§ YOUR GOAL
Would you transcribe the records word for word, please?

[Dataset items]
══════════════════════════════
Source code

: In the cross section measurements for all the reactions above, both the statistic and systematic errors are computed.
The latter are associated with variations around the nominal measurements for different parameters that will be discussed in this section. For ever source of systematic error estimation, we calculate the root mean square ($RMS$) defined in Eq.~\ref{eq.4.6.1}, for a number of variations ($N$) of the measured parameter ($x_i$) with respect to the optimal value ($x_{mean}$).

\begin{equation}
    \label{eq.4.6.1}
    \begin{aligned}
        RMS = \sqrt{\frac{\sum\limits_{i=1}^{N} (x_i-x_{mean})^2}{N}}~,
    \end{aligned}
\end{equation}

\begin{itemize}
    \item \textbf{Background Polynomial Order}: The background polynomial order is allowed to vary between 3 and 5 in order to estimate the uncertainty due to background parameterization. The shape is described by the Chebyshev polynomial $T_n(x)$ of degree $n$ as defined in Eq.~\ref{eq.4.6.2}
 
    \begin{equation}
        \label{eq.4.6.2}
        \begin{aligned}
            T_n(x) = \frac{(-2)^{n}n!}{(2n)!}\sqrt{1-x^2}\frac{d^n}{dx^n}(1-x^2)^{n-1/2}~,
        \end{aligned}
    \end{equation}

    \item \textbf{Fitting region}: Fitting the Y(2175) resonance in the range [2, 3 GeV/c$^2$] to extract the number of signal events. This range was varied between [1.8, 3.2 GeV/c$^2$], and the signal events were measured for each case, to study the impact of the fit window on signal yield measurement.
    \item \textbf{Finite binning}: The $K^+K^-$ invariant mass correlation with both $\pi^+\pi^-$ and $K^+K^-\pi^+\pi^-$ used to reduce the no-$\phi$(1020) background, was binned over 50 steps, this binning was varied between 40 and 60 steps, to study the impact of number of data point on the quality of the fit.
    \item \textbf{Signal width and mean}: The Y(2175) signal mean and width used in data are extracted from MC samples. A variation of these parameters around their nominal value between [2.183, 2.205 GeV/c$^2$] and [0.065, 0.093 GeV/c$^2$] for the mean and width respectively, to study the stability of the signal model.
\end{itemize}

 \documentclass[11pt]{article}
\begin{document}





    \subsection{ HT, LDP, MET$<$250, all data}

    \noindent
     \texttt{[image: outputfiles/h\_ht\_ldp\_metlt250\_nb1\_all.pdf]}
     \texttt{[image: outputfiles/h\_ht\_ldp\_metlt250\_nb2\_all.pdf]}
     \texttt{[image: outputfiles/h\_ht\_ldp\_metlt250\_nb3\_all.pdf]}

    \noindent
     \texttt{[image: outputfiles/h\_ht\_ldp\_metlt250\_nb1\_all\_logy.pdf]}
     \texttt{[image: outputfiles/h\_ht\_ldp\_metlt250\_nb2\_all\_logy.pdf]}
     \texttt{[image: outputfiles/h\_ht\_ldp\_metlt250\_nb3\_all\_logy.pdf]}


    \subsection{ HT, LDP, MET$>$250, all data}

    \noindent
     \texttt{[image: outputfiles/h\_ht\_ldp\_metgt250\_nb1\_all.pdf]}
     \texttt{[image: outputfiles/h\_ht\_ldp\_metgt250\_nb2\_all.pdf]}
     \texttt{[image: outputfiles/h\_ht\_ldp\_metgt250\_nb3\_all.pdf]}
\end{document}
══════════════════════════════
§ WRITTEN RESPONSE
Source code

: In the cross section measurements for all the reactions above, both the statistic and systematic errors are computed.
The latter are associated with variations around the nominal measurements for different parameters that will be discussed in this section. For ever source of systematic error estimation, we calculate the root mean square ($RMS$) defined in Eq.~\ref{eq.4.6.1}, for a number of variations ($N$) of the measured parameter ($x_i$) with respect to the optimal value ($x_{mean}$).

\begin{equation}
    \label{eq.4.6.1}
    \begin{aligned}
        RMS = \sqrt{\frac{\sum\limits_{i=1}^{N} (x_i-x_{mean})^2}{N}}~,
    \end{aligned}
\end{equation}

\begin{itemize}
    \item \textbf{Background Polynomial Order}: The background polynomial order is allowed to vary between 3 and 5 in order to estimate the uncertainty due to background parameterization. The shape is described by the Chebyshev polynomial $T_n(x)$ of degree $n$ as defined in Eq.~\ref{eq.4.6.2}
 
    \begin{equation}
        \label{eq.4.6.2}
        \begin{aligned}
            T_n(x) = \frac{(-2)^{n}n!}{(2n)!}\sqrt{1-x^2}\frac{d^n}{dx^n}(1-x^2)^{n-1/2}~,
        \end{aligned}
    \end{equation}

    \item \textbf{Fitting region}: Fitting the Y(2175) resonance in the range [2, 3 GeV/c$^2$] to extract the number of signal events. This range was varied between [1.8, 3.2 GeV/c$^2$], and the signal events were measured for each case, to study the impact of the fit window on signal yield measurement.
    \item \textbf{Finite binning}: The $K^+K^-$ invariant mass correlation with both $\pi^+\pi^-$ and $K^+K^-\pi^+\pi^-$ used to reduce the no-$\phi$(1020) background, was binned over 50 steps, this binning was varied between 40 and 60 steps, to study the impact of number of data point on the quality of the fit.
    \item \textbf{Signal width and mean}: The Y(2175) signal mean and width used in data are extracted from MC samples. A variation of these parameters around their nominal value between [2.183, 2.205 GeV/c$^2$] and [0.065, 0.093 GeV/c$^2$] for the mean and width respectively, to study the stability of the signal model.
\end{itemize}

 \documentclass[11pt]{article}
\begin{document}





    \subsection{ HT, LDP, MET$<$250, all data}

    \noindent
     \texttt{[image: outputfiles/h\_ht\_ldp\_metlt250\_nb1\_all.pdf]}
     \texttt{[image: outputfiles/h\_ht\_ldp\_metlt250\_nb2\_all.pdf]}
     \texttt{[image: outputfiles/h\_ht\_ldp\_metlt250\_nb3\_all.pdf]}

    \noindent
     \texttt{[image: outputfiles/h\_ht\_ldp\_metlt250\_nb1\_all\_logy.pdf]}
     \texttt{[image: outputfiles/h\_ht\_ldp\_metlt250\_nb2\_all\_logy.pdf]}
     \texttt{[image: outputfiles/h\_ht\_ldp\_metlt250\_nb3\_all\_logy.pdf]}


    \subsection{ HT, LDP, MET$>$250, all data}

    \noindent
     \texttt{[image: outputfiles/h\_ht\_ldp\_metgt250\_nb1\_all.pdf]}
     \texttt{[image: outputfiles/h\_ht\_ldp\_metgt250\_nb2\_all.pdf]}
     \texttt{[image: outputfiles/h\_ht\_ldp\_metgt250\_nb3\_all.pdf]}
\end{document}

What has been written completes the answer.